- _WHAT IS REQUIRED_:
Set down every entry again exactly as it stands below.

- _DATA SECTION_:
▶

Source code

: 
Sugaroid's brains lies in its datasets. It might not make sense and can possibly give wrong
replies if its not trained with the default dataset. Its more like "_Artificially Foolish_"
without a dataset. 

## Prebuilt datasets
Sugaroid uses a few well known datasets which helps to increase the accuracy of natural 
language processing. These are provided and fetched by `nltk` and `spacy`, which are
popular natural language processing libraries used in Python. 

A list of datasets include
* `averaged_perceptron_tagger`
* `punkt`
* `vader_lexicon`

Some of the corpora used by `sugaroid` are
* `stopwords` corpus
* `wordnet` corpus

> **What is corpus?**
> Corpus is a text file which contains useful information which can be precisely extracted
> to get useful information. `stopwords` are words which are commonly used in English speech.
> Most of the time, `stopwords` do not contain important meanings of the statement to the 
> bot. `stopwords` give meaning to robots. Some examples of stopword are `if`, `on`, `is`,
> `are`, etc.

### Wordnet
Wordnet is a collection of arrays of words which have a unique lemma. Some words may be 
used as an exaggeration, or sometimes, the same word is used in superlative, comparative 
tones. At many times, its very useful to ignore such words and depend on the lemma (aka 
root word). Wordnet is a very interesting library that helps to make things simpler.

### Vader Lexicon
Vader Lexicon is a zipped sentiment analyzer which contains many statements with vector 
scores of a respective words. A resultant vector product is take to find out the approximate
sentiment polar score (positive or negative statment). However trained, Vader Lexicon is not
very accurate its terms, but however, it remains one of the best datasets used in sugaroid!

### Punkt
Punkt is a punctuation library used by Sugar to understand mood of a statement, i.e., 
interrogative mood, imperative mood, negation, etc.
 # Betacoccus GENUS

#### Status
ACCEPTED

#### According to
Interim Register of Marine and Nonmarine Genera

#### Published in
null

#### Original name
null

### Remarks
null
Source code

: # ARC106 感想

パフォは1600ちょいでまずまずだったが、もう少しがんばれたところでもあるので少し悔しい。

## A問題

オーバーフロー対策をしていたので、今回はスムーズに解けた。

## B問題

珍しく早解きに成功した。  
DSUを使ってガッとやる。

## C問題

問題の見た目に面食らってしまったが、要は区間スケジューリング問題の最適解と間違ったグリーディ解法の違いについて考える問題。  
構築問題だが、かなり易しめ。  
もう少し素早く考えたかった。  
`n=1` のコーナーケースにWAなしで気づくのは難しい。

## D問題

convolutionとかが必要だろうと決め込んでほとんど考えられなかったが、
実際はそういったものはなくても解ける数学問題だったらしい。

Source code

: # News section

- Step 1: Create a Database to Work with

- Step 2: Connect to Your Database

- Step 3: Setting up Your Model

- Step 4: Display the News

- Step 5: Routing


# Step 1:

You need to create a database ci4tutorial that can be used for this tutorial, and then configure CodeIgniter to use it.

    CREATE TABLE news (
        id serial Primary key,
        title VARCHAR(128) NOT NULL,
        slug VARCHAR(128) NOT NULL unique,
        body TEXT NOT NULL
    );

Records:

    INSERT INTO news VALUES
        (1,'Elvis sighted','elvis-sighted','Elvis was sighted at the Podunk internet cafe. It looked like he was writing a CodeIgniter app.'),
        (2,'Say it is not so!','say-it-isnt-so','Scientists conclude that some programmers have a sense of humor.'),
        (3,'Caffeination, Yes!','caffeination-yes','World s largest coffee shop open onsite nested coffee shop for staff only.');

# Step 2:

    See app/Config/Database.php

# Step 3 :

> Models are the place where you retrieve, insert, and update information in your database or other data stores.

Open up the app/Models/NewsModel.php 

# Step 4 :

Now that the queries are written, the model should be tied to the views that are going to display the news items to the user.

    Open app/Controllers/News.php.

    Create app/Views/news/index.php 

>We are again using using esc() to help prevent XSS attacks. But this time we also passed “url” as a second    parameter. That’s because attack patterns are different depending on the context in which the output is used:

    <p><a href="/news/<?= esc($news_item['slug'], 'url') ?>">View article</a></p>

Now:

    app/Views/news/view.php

◀

- _REPLY TO THE TASK_:
Source code

: 
Sugaroid's brains lies in its datasets. It might not make sense and can possibly give wrong
replies if its not trained with the default dataset. Its more like "_Artificially Foolish_"
without a dataset. 

## Prebuilt datasets
Sugaroid uses a few well known datasets which helps to increase the accuracy of natural 
language processing. These are provided and fetched by `nltk` and `spacy`, which are
popular natural language processing libraries used in Python. 

A list of datasets include
* `averaged_perceptron_tagger`
* `punkt`
* `vader_lexicon`

Some of the corpora used by `sugaroid` are
* `stopwords` corpus
* `wordnet` corpus

> **What is corpus?**
> Corpus is a text file which contains useful information which can be precisely extracted
> to get useful information. `stopwords` are words which are commonly used in English speech.
> Most of the time, `stopwords` do not contain important meanings of the statement to the 
> bot. `stopwords` give meaning to robots. Some examples of stopword are `if`, `on`, `is`,
> `are`, etc.

### Wordnet
Wordnet is a collection of arrays of words which have a unique lemma. Some words may be 
used as an exaggeration, or sometimes, the same word is used in superlative, comparative 
tones. At many times, its very useful to ignore such words and depend on the lemma (aka 
root word). Wordnet is a very interesting library that helps to make things simpler.

### Vader Lexicon
Vader Lexicon is a zipped sentiment analyzer which contains many statements with vector 
scores of a respective words. A resultant vector product is take to find out the approximate
sentiment polar score (positive or negative statment). However trained, Vader Lexicon is not
very accurate its terms, but however, it remains one of the best datasets used in sugaroid!

### Punkt
Punkt is a punctuation library used by Sugar to understand mood of a statement, i.e., 
interrogative mood, imperative mood, negation, etc.
 # Betacoccus GENUS

#### Status
ACCEPTED

#### According to
Interim Register of Marine and Nonmarine Genera

#### Published in
null

#### Original name
null

### Remarks
null
Source code

: # ARC106 感想

パフォは1600ちょいでまずまずだったが、もう少しがんばれたところでもあるので少し悔しい。

## A問題

オーバーフロー対策をしていたので、今回はスムーズに解けた。

## B問題

珍しく早解きに成功した。  
DSUを使ってガッとやる。

## C問題

問題の見た目に面食らってしまったが、要は区間スケジューリング問題の最適解と間違ったグリーディ解法の違いについて考える問題。  
構築問題だが、かなり易しめ。  
もう少し素早く考えたかった。  
`n=1` のコーナーケースにWAなしで気づくのは難しい。

## D問題

convolutionとかが必要だろうと決め込んでほとんど考えられなかったが、
実際はそういったものはなくても解ける数学問題だったらしい。

Source code

: # News section

- Step 1: Create a Database to Work with

- Step 2: Connect to Your Database

- Step 3: Setting up Your Model

- Step 4: Display the News

- Step 5: Routing


# Step 1:

You need to create a database ci4tutorial that can be used for this tutorial, and then configure CodeIgniter to use it.

    CREATE TABLE news (
        id serial Primary key,
        title VARCHAR(128) NOT NULL,
        slug VARCHAR(128) NOT NULL unique,
        body TEXT NOT NULL
    );

Records:

    INSERT INTO news VALUES
        (1,'Elvis sighted','elvis-sighted','Elvis was sighted at the Podunk internet cafe. It looked like he was writing a CodeIgniter app.'),
        (2,'Say it is not so!','say-it-isnt-so','Scientists conclude that some programmers have a sense of humor.'),
        (3,'Caffeination, Yes!','caffeination-yes','World s largest coffee shop open onsite nested coffee shop for staff only.');

# Step 2:

    See app/Config/Database.php

# Step 3 :

> Models are the place where you retrieve, insert, and update information in your database or other data stores.

Open up the app/Models/NewsModel.php 

# Step 4 :

Now that the queries are written, the model should be tied to the views that are going to display the news items to the user.

    Open app/Controllers/News.php.

    Create app/Views/news/index.php 

>We are again using using esc() to help prevent XSS attacks. But this time we also passed “url” as a second    parameter. That’s because attack patterns are different depending on the context in which the output is used:

    <p><a href="/news/<?= esc($news_item['slug'], 'url') ?>">View article</a></p>

Now:

    app/Views/news/view.php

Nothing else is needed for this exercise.